● **What to produce**
Pull every line with "color" from the data.

Start of Block

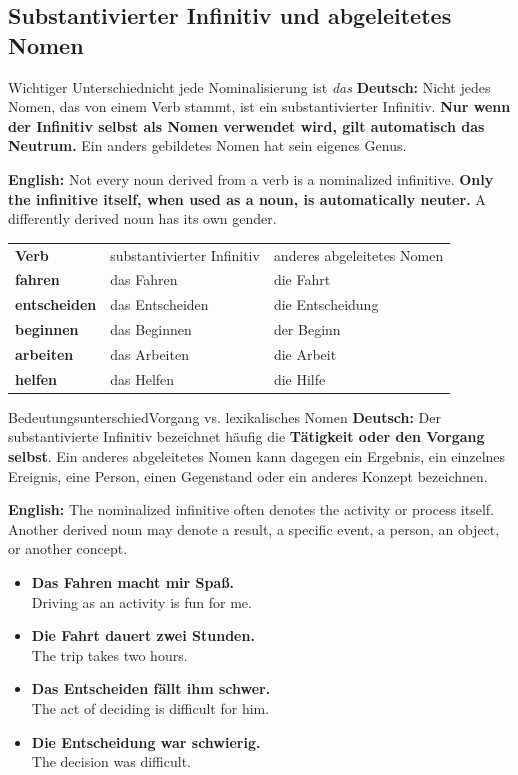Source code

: \documentclass[a4paper,11pt]{article}
\newcommand{\GermanText}[1]{\textbf{Deutsch: }#1\par}
\newcommand{\EnglishText}[1]{{\small\color{SoftGray}\textbf{English: }#1\par}}
\newcommand{\ExampleItem}[2]{\item \textbf{#1}\\{\small\color{SoftGray}#2}}
\begin{document}
\begin{preview}
\section{Substantivierter Infinitiv und abgeleitetes Nomen}
\begin{grammarentry}{Wichtiger Unterschied}{nicht jede Nominalisierung ist \textit{das}}
\GermanText{Nicht jedes Nomen, das von einem Verb stammt, ist ein substantivierter Infinitiv. \textbf{Nur wenn der Infinitiv selbst als Nomen verwendet wird, gilt automatisch das Neutrum.} Ein anders gebildetes Nomen hat sein eigenes Genus.}
\EnglishText{Not every noun derived from a verb is a nominalized infinitive. \textbf{Only the infinitive itself, when used as a noun, is automatically neuter.} A differently derived noun has its own gender.}
\end{grammarentry}
\begin{longtable}{>{\bfseries}p{3cm}|p{5cm}|p{5cm}}
\rowcolor{HeaderBlueDark}\color{white}Verb & \color{white}substantivierter Infinitiv & \color{white}anderes abgeleitetes Nomen \\
fahren & das Fahren & die Fahrt \\
entscheiden & das Entscheiden & die Entscheidung \\
beginnen & das Beginnen & der Beginn \\
arbeiten & das Arbeiten & die Arbeit \\
helfen & das Helfen & die Hilfe \
\end{longtable}
\begin{grammarentry}{Bedeutungsunterschied}{Vorgang vs. lexikalisches Nomen}
\GermanText{Der substantivierte Infinitiv bezeichnet häufig die \textbf{Tätigkeit oder den Vorgang selbst}. Ein anderes abgeleitetes Nomen kann dagegen ein Ergebnis, ein einzelnes Ereignis, eine Person, einen Gegenstand oder ein anderes Konzept bezeichnen.}
\EnglishText{The nominalized infinitive often denotes the activity or process itself. Another derived noun may denote a result, a specific event, a person, an object, or another concept.}
\end{grammarentry}
\begin{exbox}\begin{itemize}
\ExampleItem{Das Fahren macht mir Spaß.}{Driving as an activity is fun for me.}
\ExampleItem{Die Fahrt dauert zwei Stunden.}{The trip takes two hours.}
\ExampleItem{Das Entscheiden fällt ihm schwer.}{The act of deciding is difficult for him.}
\ExampleItem{Die Entscheidung war schwierig.}{The decision was difficult.}
\end{itemize}\end{exbox}


\end{preview}
\end{document}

End of Block

● **Reply**
\newcommand{\EnglishText}[1]{{\small\color{SoftGray}\textbf{English: }#1\par}}
\newcommand{\ExampleItem}[2]{\item \textbf{#1}\\{\small\color{SoftGray}#2}}
\rowcolor{HeaderBlueDark}\color{white}Verb & \color{white}substantivierter Infinitiv & \color{white}anderes abgeleitetes Nomen \\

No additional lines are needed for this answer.